La marche pour le droit au logement prend fin: l’enjeu peu discuté en campagne

QUÉBEC — Entamée le 2 septembre à Ottawa, la marche de 28 jours pour le droit au logement a pris fin samedi matin par une manifestation devant l’Assemblée nationale à Québec.

La marche «De villes en villages pour le droit au logement» du Front d’action populaire en réaménagement urbain (FRAPRU) a mobilisé plusieurs centaines de personnes qui se sont relayées sur 560 kilomètres.

Pendant leur périple, les marcheurs ont été accueillis par des sympatisants, qui exigent la création de 50 000 logements sociaux en 5 ans et l’amélioration du programme AccèsLogis.

Tout au long de la marche, ils ont reçu l’appui de la population, de municipalités, d’organisations communautaires et syndicales et même d’églises et de diocèses.

Le regroupement se désole que les partis politiques en campagne électorale aient fait peu de place à l’enjeu du logement social. Selon le FRAPRU, les engagements sont nettement insuffisants.

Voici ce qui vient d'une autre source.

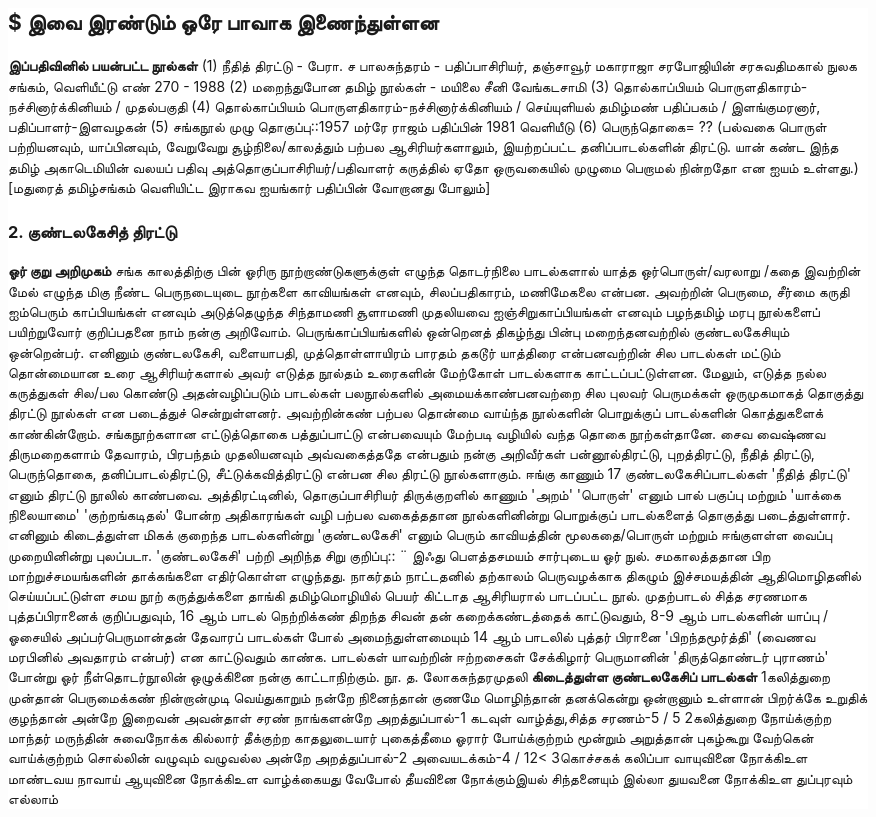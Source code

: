 $ இவை இரண்டும் ஒரே பாவாக இணைந்துள்ளன
----------------------------------------------
**இப்பதிவினில் பயன்பட்ட நூல்கள்**
(1) நீதித் திரட்டு - பேரா. ச பாலசுந்தரம் - பதிப்பாசிரியர், தஞ்சாவூர் மகாராஜா சரபோஜியின் சரசுவதிமகால் நுலக சங்கம், வெளியீட்டு எண் 270 - 1988
(2) மறைந்துபோன தமிழ் நூல்கள் - மயிலை சீனி வேங்கடசாமி
(3) தொல்காப்பியம் பொருளதிகாரம்-நச்சினார்க்கினியம் / முதல்பகுதி (4) தொல்காப்பியம் பொருளதிகாரம்-நச்சினார்க்கினியம் / செய்யுளியல்
தமிழ்மண் பதிப்பகம் / இளங்குமரனார், பதிப்பாளர்-இளவழகன்
(5) சங்கநூல் முழு தொகுப்பு::1957 மர்ரே ராஜம் பதிப்பின் 1981 வெளியீடு
(6) பெருந்தொகை= ?? (பல்வகை பொருள் பற்றியனவும், யாப்பினவும், வேறுவேறு சூழ்நிலை/காலத்தும் பற்பல ஆசிரியர்களாலும், இயற்றப்பட்ட தனிப்பாடல்களின் திரட்டு. யான் கண்ட இந்த தமிழ் அகாடெமியின் வலயப் பதிவு அத்தொகுப்பாசிரியர்/பதிவாளர் கருத்தில் ஏதோ ஒருவகையில் முழுமை பெறாமல் நின்றதோ என ஐயம் உள்ளது.) [மதுரைத் தமிழ்சங்கம் வெளியிட்ட இராகவ ஐயங்கார் பதிப்பின் வோறானது போலும்]

### 2. குண்டலகேசித் திரட்டு

**ஓர் குறு அறிமுகம்**
சங்க காலத்திற்கு பின் ஓரிரு நூற்றாண்டுகளுக்குள் எழுந்த தொடர்நிலை பாடல்களால் யாத்த ஒர்பொருள்/வரலாறு /கதை இவற்றின் மேல் எழுந்த மிகு நீண்ட பெருநடையுடை நூற்களை காவியங்கள் எனவும், சிலப்பதிகாரம், மணிமேகலை என்பன. அவற்றின் பெருமை, சீர்மை கருதி ஐம்பெரும் காப்பியங்கள் எனவும் அடுத்தெழுந்த சிந்தாமணி சூளாமணி முதலியவை ஐஞ்சிறுகாப்பியங்கள் எனவும் பழந்தமிழ் மரபு நூல்களைப் பயிற்றுவோர் குறிப்பதனை நாம் நன்கு அறிவோம். பெருங்காப்பியங்களில் ஒன்றெனத் திகழ்ந்து பின்பு மறைந்தனவற்றில் குண்டலகேசியும் ஒன்றென்பர். எனினும் குண்டலகேசி, வளையாபதி, முத்தொள்ளாயிரம் பாரதம் தகடூர் யாத்திரை என்பனவற்றின் சில பாடல்கள் மட்டும் தொன்மையான உரை ஆசிரியர்களால் அவர் எடுத்த நூல்தம் உரைகளின் மேற்கோள் பாடல்களாக காட்டப்பட்டுள்ளன.
மேலும்,
எடுத்த நல்ல கருத்துகள் சில/பல கொண்டு அதன்வழிப்படும் பாடல்கள் பலநூல்களில் அமையக்காண்பனவற்றை சில புலவர் பெருமக்கள் ஒருமுகமாகத் தொகுத்து திரட்டு நூல்கள் என படைத்துச் சென்றுள்ளனர். அவற்றின்கண் பற்பல தொன்மை வாய்ந்த நூல்களின் பொறுக்குப் பாடல்களின் கொத்துகளைக் காண்கின்றோம். சங்கநூற்களான எட்டுத்தொகை பத்துப்பாட்டு என்பவையும் மேற்படி வழியில் வந்த தொகை நூற்கள்தானே. சைவ வைஷ்ணவ திருமறைகளாம் தேவாரம், பிரபந்தம் முதலியனவும் அவ்வகைத்ததே என்பதும் நன்கு அறிவீர்கள்
பன்னூல்திரட்டு, புறத்திரட்டு, நீதித் திரட்டு, பெருந்தொகை, தனிப்பாடல்திரட்டு, சீட்டுக்கவித்திரட்டு என்பன சில திரட்டு நூல்களாகும்.
ஈங்கு காணும் 17 குண்டலகேசிப்பாடல்கள் 'நீதித் திரட்டு' எனும் திரட்டு நூலில் காண்பவை. அத்திரட்டினில், தொகுப்பாசிரியர் திருக்குறளில் காணும் 'அறம்' 'பொருள்' எனும் பால் பகுப்பு மற்றும் 'யாக்கை நிலையாமை' 'குற்றங்கடிதல்' போன்ற அதிகாரங்கள் வழி பற்பல வகைத்ததான நூல்களினின்று பொறுக்குப் பாடல்களைத் தொகுத்து படைத்துள்ளார். எனினும் கிடைத்துள்ள மிகக் குறைந்த பாடல்களின்று 'குண்டலகேசி' எனும் பெரும் காவியத்தின் மூலகதை/பொருள் மற்றும் ஈங்குளள்ள வைப்பு முறையினின்று புலப்படா.
'குண்டலகேசி' பற்றி அறிந்த சிறு குறிப்பு::
¨ இஃது பௌத்தசமயம் சார்புடைய ஓர் நுல். சமகாலத்ததான பிற மாற்றுச்சமயங்களின் தாக்கங்களை எதிர்கொள்ள எழுந்தது. நாகர்தம் நாட்டதனில் தற்காலம் பெருவழக்காக திகழும் இச்சமயத்தின் ஆதிமொழிதனில் செய்யப்பட்டுள்ள சமய நூற் கருத்துக்களை தாங்கி தமிழ்மொழியில் பெயர் கிட்டாத ஆசிரியரால் பாடப்பட்ட நூல். முதற்பாடல் சித்த சரணமாக புத்தப்பிரானைக் குறிப்பதுவும், 16 ஆம் பாடல் நெற்றிக்கண் திறந்த சிவன் தன் கறைக்கண்டத்தைக் காட்டுவதும், 8-9 ஆம் பாடல்களின் யாப்பு / ஓசையில் அப்பர்பெருமான்தன் தேவாரப் பாடல்கள் போல் அமைந்துள்ளமையும் 14 ஆம் பாடலில் புத்தர் பிரானை 'பிறந்தமூர்த்தி' (வைணவ மரபினில் அவதாரம் என்பர்) என காட்டுவதும் காண்க. பாடல்கள் யாவற்றின் ஈற்றசைகள் சேக்கிழார் பெருமானின் 'திருத்தொண்டர் புராணம்' போன்று ஓர் நீள்தொடர்நூலின் ஒழுக்கினை நன்கு காட்டாநிற்கும்.
நூ. த. லோகசுந்தரமுதலி
**கிடைத்துள்ள குண்டலகேசிப் பாடல்கள்**
1கலித்துறை
முன்தான் பெருமைக்கண் நின்றான்முடி வெய்துகாறும்
நன்றே நினைந்தான் குணமே மொழிந்தான் தனக்கென்று
ஒன்றானும் உள்ளான் பிறர்க்கே உறுதிக் குழந்தான்
அன்றே இறைவன் அவன்தாள் சரண் நாங்களன்றே
அறத்துப்பால்-1 கடவுள் வாழ்த்து,சித்த சரணம்-5 / 5 2கலித்துறை
நோய்க்குற்ற மாந்தர் மருந்தின் சுவைநோக்க கில்லார்
தீக்குற்ற காதலுடையார் புகைத்தீமை ஓரார்
போய்க்குற்றம் மூன்றும் அறுத்தான் புகழ்கூறு வேற்கென்
வாய்க்குற்றம் சொல்லின் வழுவும் வழுவல்ல அன்றே
அறத்துப்பால்-2 அவையடக்கம்-4 / 12< 3கொச்சகக் கலிப்பா
வாயுவினை நோக்கிஉள மாண்டவய நாவாய்
ஆயுவினை நோக்கிஉள வாழ்க்கையது வேபோல்
தீயவினை நோக்கும்இயல் சிந்தனையும் இல்லா
துயவனை நோக்கிஉள துப்புரவும் எல்லாம்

Le FRAPRU demande au prochain gouvernement québécois de reconnaitre formellement le droit au logement, d’adopter un code provincial du logement et un contrôle obligatoire des loyers ainsi que des investissements supplémentaires de 30 millions $ dans le soutien communautaire, nécessaires pour accompagner les locataires de logements sociaux les plus vulnérables, comme ceux ayant vécu l’itinérance.